It was while watching "What the Bleep Do We Know?" that the Five Minute Peace Plan came to me. I participated in the August, 1987, Harmonic Convergence that called peace minded folk to come together where ever they were to pray for peace, meditate for peace, work for peace, talk for peace, cooperate for peace, play for peace. This was one day many years ago and there have been many other calls for peace. Groups have requested that individuals set aside a specific time one specific day a month or week or when ever. I have participated in all of them that I have come across.
Being in a one-day-at-a-time life style, it made sense that I should add peace to my daily schedule and perhaps others would join me as well.
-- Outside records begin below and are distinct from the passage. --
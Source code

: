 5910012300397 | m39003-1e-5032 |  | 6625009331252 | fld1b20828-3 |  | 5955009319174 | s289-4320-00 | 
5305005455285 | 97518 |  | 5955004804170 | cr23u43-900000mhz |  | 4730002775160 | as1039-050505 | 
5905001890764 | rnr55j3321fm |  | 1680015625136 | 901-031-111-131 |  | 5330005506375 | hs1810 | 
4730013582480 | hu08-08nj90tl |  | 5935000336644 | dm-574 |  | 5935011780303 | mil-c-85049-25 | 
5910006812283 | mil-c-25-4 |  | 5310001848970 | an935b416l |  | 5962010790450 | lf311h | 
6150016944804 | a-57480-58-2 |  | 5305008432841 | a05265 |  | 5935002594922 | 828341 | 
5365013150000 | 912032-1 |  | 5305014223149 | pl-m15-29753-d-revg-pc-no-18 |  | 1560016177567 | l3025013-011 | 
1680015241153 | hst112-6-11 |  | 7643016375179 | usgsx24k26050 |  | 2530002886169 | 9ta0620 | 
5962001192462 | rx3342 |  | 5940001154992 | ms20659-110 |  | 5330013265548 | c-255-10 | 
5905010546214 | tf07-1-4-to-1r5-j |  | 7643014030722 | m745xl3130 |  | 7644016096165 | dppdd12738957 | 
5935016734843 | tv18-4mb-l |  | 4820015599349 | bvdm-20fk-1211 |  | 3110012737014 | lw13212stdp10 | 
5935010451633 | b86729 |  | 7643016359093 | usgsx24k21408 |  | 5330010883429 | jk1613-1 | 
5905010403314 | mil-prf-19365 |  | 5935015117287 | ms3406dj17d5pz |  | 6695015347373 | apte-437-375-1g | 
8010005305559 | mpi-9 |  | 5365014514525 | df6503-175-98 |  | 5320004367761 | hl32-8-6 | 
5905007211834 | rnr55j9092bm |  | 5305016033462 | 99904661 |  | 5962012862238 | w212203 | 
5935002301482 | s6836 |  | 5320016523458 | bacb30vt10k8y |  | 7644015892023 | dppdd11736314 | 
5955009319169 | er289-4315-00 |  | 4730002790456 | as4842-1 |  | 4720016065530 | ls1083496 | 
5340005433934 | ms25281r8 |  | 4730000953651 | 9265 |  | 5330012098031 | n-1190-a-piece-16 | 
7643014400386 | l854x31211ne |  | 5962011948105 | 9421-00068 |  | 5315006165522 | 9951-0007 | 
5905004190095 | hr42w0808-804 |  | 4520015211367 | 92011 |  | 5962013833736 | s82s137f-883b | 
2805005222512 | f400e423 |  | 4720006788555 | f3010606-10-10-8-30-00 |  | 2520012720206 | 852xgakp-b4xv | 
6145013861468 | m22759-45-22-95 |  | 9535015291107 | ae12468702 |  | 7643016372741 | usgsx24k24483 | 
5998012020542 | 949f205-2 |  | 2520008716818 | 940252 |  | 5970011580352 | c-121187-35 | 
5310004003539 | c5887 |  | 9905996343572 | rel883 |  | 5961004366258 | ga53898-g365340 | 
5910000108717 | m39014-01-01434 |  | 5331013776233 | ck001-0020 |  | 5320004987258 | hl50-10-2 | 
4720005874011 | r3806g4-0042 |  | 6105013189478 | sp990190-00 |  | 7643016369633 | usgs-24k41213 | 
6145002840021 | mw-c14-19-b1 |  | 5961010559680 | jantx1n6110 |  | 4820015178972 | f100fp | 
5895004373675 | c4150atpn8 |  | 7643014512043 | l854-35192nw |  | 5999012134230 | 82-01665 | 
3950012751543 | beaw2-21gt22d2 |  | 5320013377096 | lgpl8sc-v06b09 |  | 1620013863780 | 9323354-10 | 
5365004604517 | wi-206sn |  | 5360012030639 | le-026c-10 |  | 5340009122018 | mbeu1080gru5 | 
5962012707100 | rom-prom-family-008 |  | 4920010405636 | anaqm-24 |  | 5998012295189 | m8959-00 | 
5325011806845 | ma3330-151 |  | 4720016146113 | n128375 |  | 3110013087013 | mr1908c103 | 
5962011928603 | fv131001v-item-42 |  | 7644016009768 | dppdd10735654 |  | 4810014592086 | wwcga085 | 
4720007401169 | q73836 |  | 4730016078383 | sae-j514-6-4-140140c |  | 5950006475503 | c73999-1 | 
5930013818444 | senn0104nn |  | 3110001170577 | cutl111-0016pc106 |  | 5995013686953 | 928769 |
Once the idea was formed the words quickly found their way on to the paper. For several weeks now I have been emailing this idea to all kinds of individuals, groups, and businesses. Please share this peace plan with any one you wish. I visualize that for every 5 minute segment there are lots of people being peace. As we say here in Iowa, "It can't hurt!"
FIVE MINUTE PEACE PLAN
It's easy to be caught up in today's world problems. We are constantly reminded of terrorism, abuse, and greed. And, we don't have to look far to see their results.
Have you ever felt powerless over what's happening around you? It's easy to feel like that. What can one person do when so many others are acting crazy and insane? How can one person possibly do anything that could affect a change anywhere? It's hopeless for one person to do anything that might make a difference. Or, is it?
In the summer of 1993, a group of individuals was brought to Washington, D.C. to see if they could lower the city's crime rate. They were not given guns or weapons of any kind. They were not sent out on the streets to face the insanity. They did not get on the telephone or television and yet what they did do was so affective that it measurably reduced Washington, D.C.'s crime rate by 25%.
The D.C. police chief had stated before the group began their effort that it would take two feet of snow in July to lower the crime rate 25%.